When they do seek advice, who are they asking? Their parents? Pastors? Wise adults? Nope. They turn to their social network. Yikes!

First of all, Proverbs 22:15 says that foolishness is bound up in the heart of a child. Then, Proverbs 13:20 tells us that he who walks with the wise will become wise. It goes on to say that a companion of fools will…what? Become fools? No. It says they will suffer harm. The King James Version says they’ll be destroyed! Parents, this is serious stuff. We need to help our kids have a radical paradigm shift.

The video also says that this generation equates happiness to success, which could spell major heartache later in life. An adult who measures success by their momentary state of happiness will quit a job when the going gets tough, file for divorce during the difficult seasons of marriage, and escape into selfish pursuits when parenting becomes hard.

Is it any wonder that 1/3 of this population has already contemplated suicide? If happiness is all that matters, and you feel like there’s no hope of finding happiness any time soon, why live?

Clearly the problem has to be addressed from the foundation up. We need to start by helping them build a solid base of truth upon which they can construct every other belief and value.

But it’s an uphill battle because this generation has already been slow-cooked in a pluralistic crock pot. They are steeped in the public mindset of moral and religious relativism, which preaches that every belief is equally valid. Not only is this purely illogical (how can two directly opposing views be equally valid and true?), but it stands starkly against the message of the cross.

Our kids NEED a strong foundation in apologetics. They need to know what it means to call themselves Christians and why they believe the Bible is truth.

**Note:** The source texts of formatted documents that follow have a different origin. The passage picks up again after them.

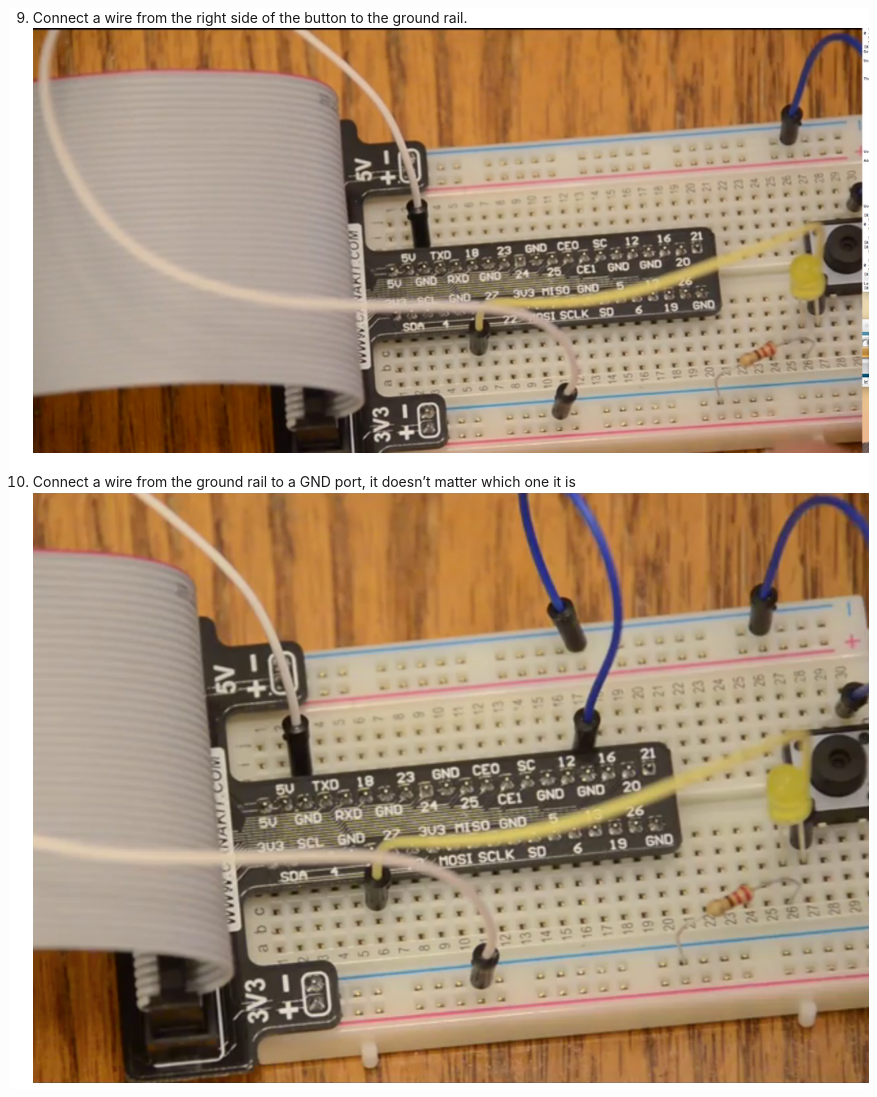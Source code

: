   9. Connect a wire from the right side of the button to the ground rail.![buttonground IoT Python app with a Raspberry Pi and Bluemix](buttonground.png)

  10. Connect a wire from the ground rail to a GND port, it doesn’t matter which one it is![buttongroundrail IoT Python app with a Raspberry Pi and Bluemix](buttongroundrail.png)
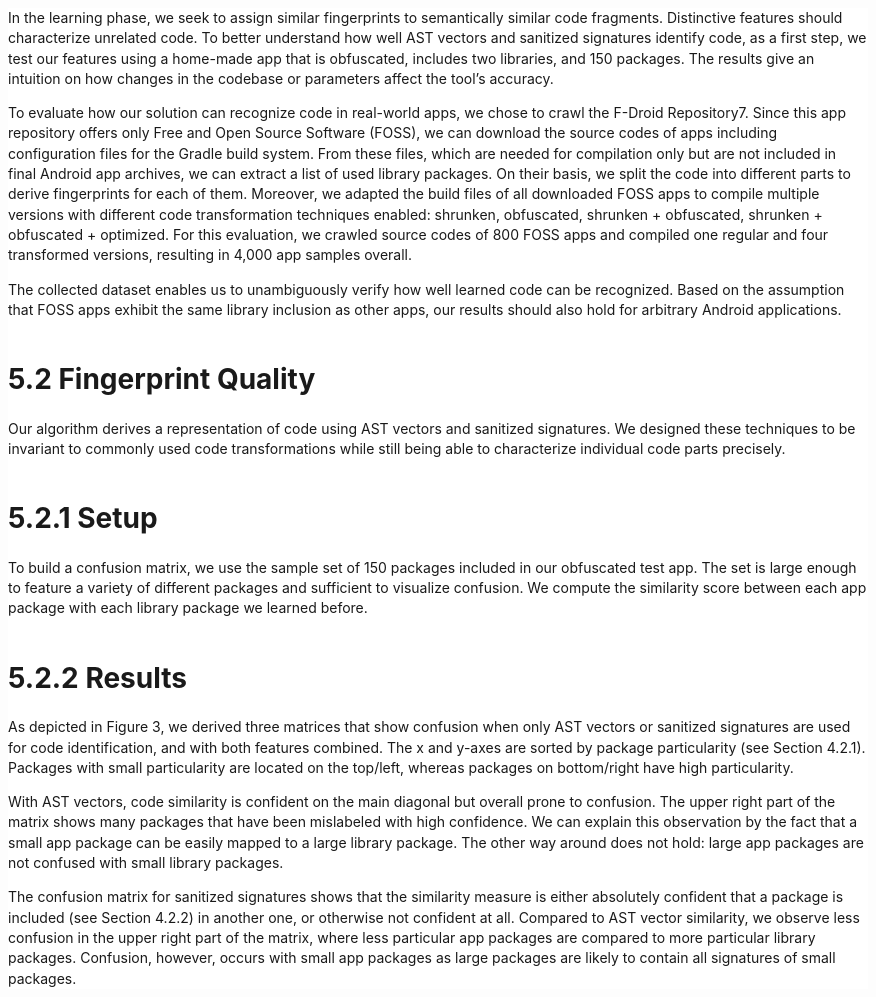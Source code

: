 In the learning phase, we seek to assign similar fingerprints to semantically similar code fragments. Distinctive features should characterize unrelated code. To better understand how well AST vectors and sanitized signatures identify code, as a first step, we test our features using a home-made app that is obfuscated, includes two libraries, and 150 packages. The results give an intuition on how changes in the codebase or parameters affect the tool’s accuracy.

To evaluate how our solution can recognize code in real-world apps, we chose to crawl the F-Droid Repository7. Since this app repository offers only Free and Open Source Software (FOSS), we can download the source codes of apps including configuration files for the Gradle build system. From these files, which are needed for compilation only but are not included in final Android app archives, we can extract a list of used library packages. On their basis, we split the code into different parts to derive fingerprints for each of them. Moreover, we adapted the build files of all downloaded FOSS apps to compile multiple versions with different code transformation techniques enabled: shrunken, obfuscated, shrunken + obfuscated, shrunken + obfuscated + optimized. For this evaluation, we crawled source codes of 800 FOSS apps and compiled one regular and four transformed versions, resulting in 4,000 app samples overall.

The collected dataset enables us to unambiguously verify how well learned code can be recognized. Based on the assumption that FOSS apps exhibit the same library inclusion as other apps, our results should also hold for arbitrary Android applications.

# 5.2 Fingerprint Quality

Our algorithm derives a representation of code using AST vectors and sanitized signatures. We designed these techniques to be invariant to commonly used code transformations while still being able to characterize individual code parts precisely.

# 5.2.1 Setup

To build a confusion matrix, we use the sample set of 150 packages included in our obfuscated test app. The set is large enough to feature a variety of different packages and sufficient to visualize confusion. We compute the similarity score between each app package with each library package we learned before.

# 5.2.2 Results

As depicted in Figure 3, we derived three matrices that show confusion when only AST vectors or sanitized signatures are used for code identification, and with both features combined. The x and y-axes are sorted by package particularity (see Section 4.2.1). Packages with small particularity are located on the top/left, whereas packages on bottom/right have high particularity.

With AST vectors, code similarity is confident on the main diagonal but overall prone to confusion. The upper right part of the matrix shows many packages that have been mislabeled with high confidence. We can explain this observation by the fact that a small app package can be easily mapped to a large library package. The other way around does not hold: large app packages are not confused with small library packages.

The confusion matrix for sanitized signatures shows that the similarity measure is either absolutely confident that a package is included (see Section 4.2.2) in another one, or otherwise not confident at all. Compared to AST vector similarity, we observe less confusion in the upper right part of the matrix, where less particular app packages are compared to more particular library packages. Confusion, however, occurs with small app packages as large packages are likely to contain all signatures of small packages.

Please take some time to watch this excellent video, and share your thoughts and ideas about how parents can help teens navigate some of these issues with true and lasting success.

Jenni Stahlmann

Jenni Stahlmann is the mom of six kids (ages 4 to 18) with #7 due in August and one on the autism spectrum. She and her husband Matthew homeschool the whole brood. Jenni has been a journalist for more than 20 years, having covered government, business and family issues for a wide range of magazines and newspapers. Currently, she and Jody co-host a weekly syndicated radio show, write a weekly newspaper column and freelance articles and speak at churches, political groups and homeschool conventions about parenting on purpose.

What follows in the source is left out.